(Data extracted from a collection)
···
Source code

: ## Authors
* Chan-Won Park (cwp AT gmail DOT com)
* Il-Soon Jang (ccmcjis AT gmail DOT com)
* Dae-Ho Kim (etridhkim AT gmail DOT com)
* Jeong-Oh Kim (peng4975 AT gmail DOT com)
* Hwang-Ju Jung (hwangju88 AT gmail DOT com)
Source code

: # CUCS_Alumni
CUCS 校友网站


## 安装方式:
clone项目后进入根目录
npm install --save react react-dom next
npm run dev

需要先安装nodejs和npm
···
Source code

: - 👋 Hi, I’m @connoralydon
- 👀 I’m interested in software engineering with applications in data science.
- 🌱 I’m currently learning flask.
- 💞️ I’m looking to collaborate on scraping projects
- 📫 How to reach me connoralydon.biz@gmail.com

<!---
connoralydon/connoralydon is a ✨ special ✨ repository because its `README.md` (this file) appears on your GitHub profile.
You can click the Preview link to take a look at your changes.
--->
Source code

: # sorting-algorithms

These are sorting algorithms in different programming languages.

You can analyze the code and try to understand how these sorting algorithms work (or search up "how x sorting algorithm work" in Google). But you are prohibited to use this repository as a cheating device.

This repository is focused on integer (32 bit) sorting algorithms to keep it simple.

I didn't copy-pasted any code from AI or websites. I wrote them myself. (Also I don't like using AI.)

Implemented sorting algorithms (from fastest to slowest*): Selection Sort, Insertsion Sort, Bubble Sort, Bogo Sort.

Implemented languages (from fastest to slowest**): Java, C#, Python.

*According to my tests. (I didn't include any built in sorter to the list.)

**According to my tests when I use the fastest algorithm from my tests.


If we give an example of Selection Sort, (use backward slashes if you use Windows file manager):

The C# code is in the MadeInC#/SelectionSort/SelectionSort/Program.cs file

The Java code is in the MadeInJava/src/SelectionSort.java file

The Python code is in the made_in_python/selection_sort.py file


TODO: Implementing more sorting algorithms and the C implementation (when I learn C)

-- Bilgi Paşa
···
■ **TRY IT**: What lines in the data include the string "languages"? Copy each one.

■ **YOUR SOLUTION**:
These are sorting algorithms in different programming languages.
Implemented languages (from fastest to slowest**): Java, C#, Python.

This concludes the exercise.